Do a search in the archives on this username


Getting ANY 600cc for a first bike is a bad idea that may also be an expensive form of suicide. Even worse is getting a BRAND NEW 600cc bike. Here are a few reasons why.




1. Knowledge of Subject Matter

Right now your at the most basic beginners period, the very start of the learning curve (i.e. you aren’t even aware of what is that you don't know). A personal example of this is when I started taking Shotokan Karate. On the first day of class I didn’t even know what “inside-block” was, let alone how to do it with correct form. After I learned a bit, then I could start to realize how bad my form was and begin the process of improving it. I had to become AWARE that inside-blocks even existed before I could realize that I couldn’t do them correctly. This is to say that it takes knowledge OF something to be able to understand how something works, functions, performs, etc. Having NO motorcycle experience, you’re not even aware of the power, mistakes, handling, shifting, turning dynamics etc. of any bike, let alone a sport bike. In the process of moving through the learning curve you begin to amass all this new information…you also make a ton of mistakes.



2. The Learning Curve

When you’re learning to do something, you make mistakes. Without them the learning process is impossible. Making mistakes on a sport bike can be fatal. The thing newbies need to learn above anything else is smooth throttle control and proper speed & lean going into turns. On a 600cc bike, a mistake with throttle control or a turn can cost you your life before even knew what happened. A bike that is less forgiving of mistakes (ninja ex 250, 500, or an OLDER 600cc bike) is far safer to learn on.

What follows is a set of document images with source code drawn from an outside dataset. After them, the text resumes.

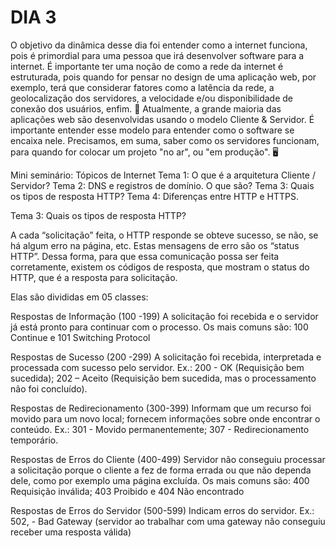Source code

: # DIA 3

O objetivo da dinâmica desse dia foi entender como a internet funciona, pois é primordial para uma pessoa que irá desenvolver software para a internet.
É importante ter uma noção de como a rede da internet é estruturada, pois quando for pensar no design de uma aplicação web, por exemplo, terá que considerar fatores como a latência da rede, a geolocalização dos servidores, a velocidade e/ou disponibilidade de conexão dos usuários, enfim. 🔮
Atualmente, a grande maioria das aplicações web são desenvolvidas usando o modelo Cliente & Servidor. É importante entender esse modelo para entender como o software se encaixa nele. Precisamos, em suma, saber como os servidores funcionam, para quando for colocar um projeto "no ar", ou "em produção". 🖥


Mini seminário: Tópicos de Internet
Tema 1: O que é a arquitetura Cliente / Servidor?
Tema 2: DNS e registros de domínio. O que são?
Tema 3: Quais os tipos de resposta HTTP?
Tema 4: Diferenças entre HTTP e HTTPS.


Tema 3: Quais os tipos de resposta HTTP?

A cada “solicitação” feita, o HTTP responde se obteve sucesso, se não, se há algum erro na página, etc. Estas mensagens de erro são os “status HTTP”. 
Dessa forma, para que essa comunicação possa ser feita corretamente, existem os códigos de resposta, que mostram o status do HTTP, que é a resposta para solicitação.

Elas são divididas em 05 classes:

Respostas de Informação (100 -199)
A solicitação foi recebida e o servidor já está pronto para continuar com o processo. Os mais comuns são: 100 Continue e 101 Switching Protocol

Respostas de Sucesso (200 -299)
A solicitação foi recebida, interpretada e processada com sucesso pelo servidor. Ex.: 200 - OK (Requisição bem sucedida); 202 – Aceito (Requisição bem sucedida, mas o processamento não foi concluído).

Respostas de Redirecionamento (300-399)
Informam que um recurso foi movido para um novo local;  fornecem  informações sobre onde encontrar o conteúdo. Ex.: 301 - Movido permanentemente; 307 - Redirecionamento temporário.

Respostas de Erros do Cliente (400-499)
Servidor não conseguiu processar a solicitação porque o cliente a fez de forma errada ou que não dependa dele, como por exemplo uma página excluída. Os mais comuns são:  400 Requisição inválida; 403 Proibido e 404 Não encontrado

Respostas de Erros do Servidor (500-599)
Indicam erros do servidor.  Ex.: 502, - Bad Gateway (servidor ao trabalhar com uma gateway não conseguiu receber uma resposta válida)

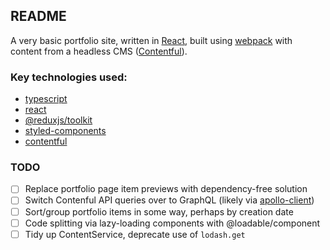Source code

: ## README

A very basic portfolio site, written in [React](https://reactjs.org/), built using [webpack](https://webpack.js.org/) with content from a headless CMS ([Contentful](contentful.com/)).

### Key technologies used:

- [typescript](https://www.typescriptlang.org/)
- [react](https://reactjs.org/)
- [@reduxjs/toolkit](https://redux-toolkit.js.org/)
- [styled-components](https://styled-components.com/)
- [contentful](https://www.contentful.com/)

### TODO

- [ ] Replace portfolio page item previews with dependency-free solution
- [ ] Switch Contenful API queries over to GraphQL (likely via [apollo-client](https://www.npmjs.com/package/apollo-client))
- [ ] Sort/group portfolio items in some way, perhaps by creation date
- [ ] Code splitting via lazy-loading components with @loadable/component
- [ ] Tidy up ContentService, deprecate use of `lodash.get`
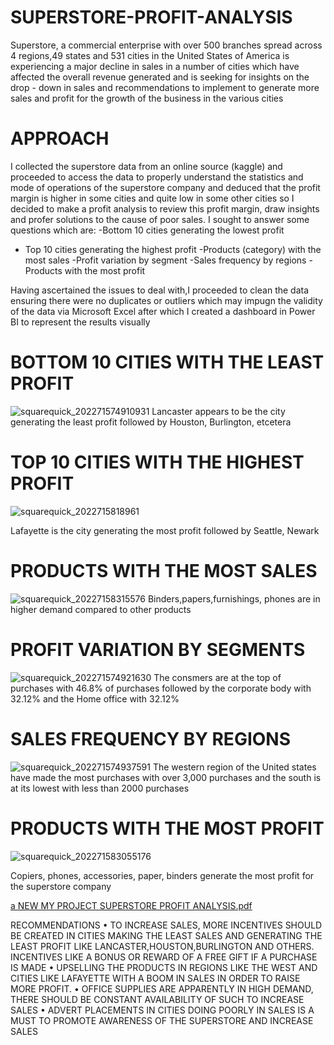 # SUPERSTORE-PROFIT-ANALYSIS

Superstore, a commercial enterprise with over 500 branches spread across 4 regions,49 states and  531 cities in the United States of America is experiencing a major decline in sales in a number of cities  which have affected the overall revenue generated and is seeking for insights on the drop - down in sales and recommendations to implement to generate more sales and profit for the growth of the business in the various cities
# APPROACH
I collected the superstore data from an online source (kaggle) and proceeded to access the data to properly understand the statistics and mode of operations of the superstore company and deduced that the profit margin is higher in some cities and quite low in some other cities so I decided to make a profit analysis to review this profit margin, draw insights and profer solutions to the cause of poor sales.
I sought to answer some questions which are:
-Bottom 10 cities generating the lowest profit
- Top 10 cities generating the highest profit
-Products (category) with the most sales
-Profit variation by segment
-Sales frequency by regions
-Products with the most profit

Having ascertained the issues to deal with,I proceeded to clean the data ensuring there were no duplicates or outliers which may impugn the validity of the data via Microsoft Excel after which I created  a dashboard in Power BI to represent the results visually

# BOTTOM 10 CITIES WITH THE LEAST PROFIT
![squarequick_202271574910931](https://user-images.githubusercontent.com/108612390/179171051-a78c509f-caed-4838-b7f6-7b1be8933b2c.jpg)
Lancaster appears to be the city generating the least profit followed by  Houston, Burlington, etcetera

# TOP 10 CITIES WITH THE HIGHEST PROFIT
![squarequick_2022715818961](https://user-images.githubusercontent.com/108612390/179171201-a37b5e52-c472-4408-a2c3-4a46e98293f4.jpg)

Lafayette is the city generating the most profit  followed by Seattle, Newark

# PRODUCTS WITH THE MOST SALES
![squarequick_20227158315576](https://user-images.githubusercontent.com/108612390/179175310-6a792b30-4c47-4f52-83f5-58d5d8c24d92.jpg)
Binders,papers,furnishings, phones are in higher demand compared to other products

# PROFIT VARIATION BY SEGMENTS
![squarequick_202271574921630](https://user-images.githubusercontent.com/108612390/179171407-d724d8d0-cb6f-4653-a20c-9a495d4c4f32.jpg)
The consmers are at the top of purchases with 46.8% of purchases followed by the corporate body with 32.12% and the Home office with 32.12%

# SALES FREQUENCY BY REGIONS
![squarequick_202271574937591](https://user-images.githubusercontent.com/108612390/179171476-60b5e43e-6d5b-48c1-b493-a2556b972d5b.jpg)
The western region of the United states have made the most purchases with over 3,000 purchases and the south is at its lowest with less than 2000 purchases

# PRODUCTS WITH THE MOST PROFIT
![squarequick_202271583055176](https://user-images.githubusercontent.com/108612390/179175424-7706cb5c-b1b9-4c74-9ec7-e844a3d4ab31.jpg)

Copiers, phones, accessories, paper, binders generate the most profit for the superstore company


[a NEW MY PROJECT SUPERSTORE PROFIT ANALYSIS.pdf](https://github.com/rosemarychiwuzie/SUPERSTORE-PROFIT-ANALYSIS/files/9118932/a.NEW.MY.PROJECT.SUPERSTORE.PROFIT.ANALYSIS.pdf)


RECOMMENDATIONS
•	TO INCREASE SALES, MORE INCENTIVES SHOULD BE CREATED IN  CITIES MAKING THE LEAST SALES AND GENERATING THE LEAST PROFIT LIKE 
LANCASTER,HOUSTON,BURLINGTON AND OTHERS. INCENTIVES LIKE A BONUS OR REWARD OF A FREE GIFT IF A PURCHASE IS MADE
•	UPSELLING THE PRODUCTS IN REGIONS LIKE THE WEST AND CITIES LIKE LAFAYETTE WITH A BOOM IN SALES IN ORDER TO RAISE MORE PROFIT.
•	OFFICE SUPPLIES ARE APPARENTLY IN HIGH DEMAND, THERE SHOULD BE CONSTANT AVAILABILITY OF SUCH TO INCREASE SALES
•	ADVERT PLACEMENTS IN CITIES DOING POORLY IN SALES IS A MUST TO PROMOTE AWARENESS OF THE SUPERSTORE AND INCREASE SALES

Ask yourself this question; in which manner would you rather learn to walk on tightropes A) with a 4x4 board that is 2 feet off the ground B) with a wire that is 20 feet off the ground? Most sensible people would choose “A”. The reason why is obvious. Unfortunally safety concerns with a first motorcycle aren’t as apparent as they are in the example above. However, the wrong choice of what equipment to learn on can be just as deadly…regardless of how safe, careful, and level-headed you are.



3. I’ll be Safe, Responsible, And Level-Headed While Learning".

Sorry, but that excuse doesn’t cut it. To be safe you also need SKILL (throttle control, speed, leaning, etc). Skill comes ONLY with experience. To gain that experience you must ride your bike in real traffic, with real cars, and real dangers. Before skills are developed which can foster safe riding, you need a bike that can mirror the level of safety that you’re currently at, not a cutting edge race bike that will throw you off the first chance it has.

Imagine someone saying, "I want to learn to juggle, but I’m going to start by learning with chainsaws. But don’t worry, I’ll go slow, be careful, and stay level-headed while I’m learning". Like the tightrope example above, the answer here is isn’t hard to see. Be careful all you want, go as slow as you want, be as cautious as you want…your still juggling chainsaws! Without a foundation in place of HOW to juggle there is only a small level of safety you can aspire towards. As such, it’s better to learn the skills of juggling with tennis balls first. The same holds true for learning to ride a motorcycle.



4. I Don’t Want A Bike I’ll Outgrow'

Please. Did your Momma put you in size 9 shoes at age 2? Get with the program.




5. Cost (“I don’t want to waste money on a bike I’ll only have for a short period of time”)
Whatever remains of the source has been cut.